[Collected data]
###
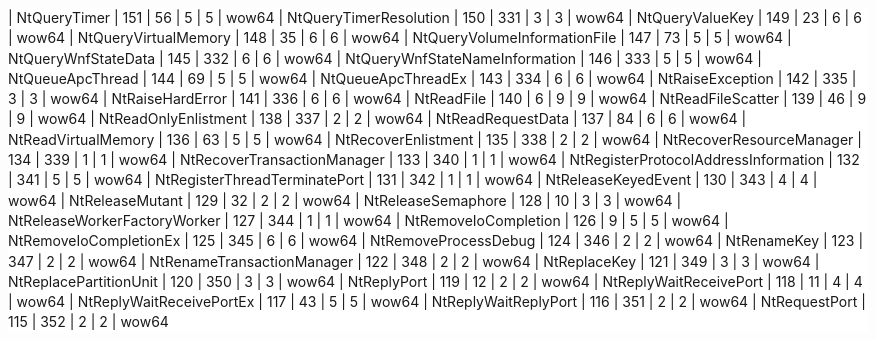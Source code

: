 | NtQueryTimer | 151 | 56 | 5 | 5 | wow64
| NtQueryTimerResolution | 150 | 331 | 3 | 3 | wow64
| NtQueryValueKey | 149 | 23 | 6 | 6 | wow64
| NtQueryVirtualMemory | 148 | 35 | 6 | 6 | wow64
| NtQueryVolumeInformationFile | 147 | 73 | 5 | 5 | wow64
| NtQueryWnfStateData | 145 | 332 | 6 | 6 | wow64
| NtQueryWnfStateNameInformation | 146 | 333 | 5 | 5 | wow64
| NtQueueApcThread | 144 | 69 | 5 | 5 | wow64
| NtQueueApcThreadEx | 143 | 334 | 6 | 6 | wow64
| NtRaiseException | 142 | 335 | 3 | 3 | wow64
| NtRaiseHardError | 141 | 336 | 6 | 6 | wow64
| NtReadFile | 140 | 6 | 9 | 9 | wow64
| NtReadFileScatter | 139 | 46 | 9 | 9 | wow64
| NtReadOnlyEnlistment | 138 | 337 | 2 | 2 | wow64
| NtReadRequestData | 137 | 84 | 6 | 6 | wow64
| NtReadVirtualMemory | 136 | 63 | 5 | 5 | wow64
| NtRecoverEnlistment | 135 | 338 | 2 | 2 | wow64
| NtRecoverResourceManager | 134 | 339 | 1 | 1 | wow64
| NtRecoverTransactionManager | 133 | 340 | 1 | 1 | wow64
| NtRegisterProtocolAddressInformation | 132 | 341 | 5 | 5 | wow64
| NtRegisterThreadTerminatePort | 131 | 342 | 1 | 1 | wow64
| NtReleaseKeyedEvent | 130 | 343 | 4 | 4 | wow64
| NtReleaseMutant | 129 | 32 | 2 | 2 | wow64
| NtReleaseSemaphore | 128 | 10 | 3 | 3 | wow64
| NtReleaseWorkerFactoryWorker | 127 | 344 | 1 | 1 | wow64
| NtRemoveIoCompletion | 126 | 9 | 5 | 5 | wow64
| NtRemoveIoCompletionEx | 125 | 345 | 6 | 6 | wow64
| NtRemoveProcessDebug | 124 | 346 | 2 | 2 | wow64
| NtRenameKey | 123 | 347 | 2 | 2 | wow64
| NtRenameTransactionManager | 122 | 348 | 2 | 2 | wow64
| NtReplaceKey | 121 | 349 | 3 | 3 | wow64
| NtReplacePartitionUnit | 120 | 350 | 3 | 3 | wow64
| NtReplyPort | 119 | 12 | 2 | 2 | wow64
| NtReplyWaitReceivePort | 118 | 11 | 4 | 4 | wow64
| NtReplyWaitReceivePortEx | 117 | 43 | 5 | 5 | wow64
| NtReplyWaitReplyPort | 116 | 351 | 2 | 2 | wow64
| NtRequestPort | 115 | 352 | 2 | 2 | wow64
###
**What the task requires**
For this exercise, please output exactly the lines above starting at the line with "84 | 6 | 6 | wow64" and ending at the line with "348 | 2 | 2 | wow64", ends included.

**Answer section**
| NtReadRequestData | 137 | 84 | 6 | 6 | wow64
| NtReadVirtualMemory | 136 | 63 | 5 | 5 | wow64
| NtRecoverEnlistment | 135 | 338 | 2 | 2 | wow64
| NtRecoverResourceManager | 134 | 339 | 1 | 1 | wow64
| NtRecoverTransactionManager | 133 | 340 | 1 | 1 | wow64
| NtRegisterProtocolAddressInformation | 132 | 341 | 5 | 5 | wow64
| NtRegisterThreadTerminatePort | 131 | 342 | 1 | 1 | wow64
| NtReleaseKeyedEvent | 130 | 343 | 4 | 4 | wow64
| NtReleaseMutant | 129 | 32 | 2 | 2 | wow64
| NtReleaseSemaphore | 128 | 10 | 3 | 3 | wow64
| NtReleaseWorkerFactoryWorker | 127 | 344 | 1 | 1 | wow64
| NtRemoveIoCompletion | 126 | 9 | 5 | 5 | wow64
| NtRemoveIoCompletionEx | 125 | 345 | 6 | 6 | wow64
| NtRemoveProcessDebug | 124 | 346 | 2 | 2 | wow64
| NtRenameKey | 123 | 347 | 2 | 2 | wow64
| NtRenameTransactionManager | 122 | 348 | 2 | 2 | wow64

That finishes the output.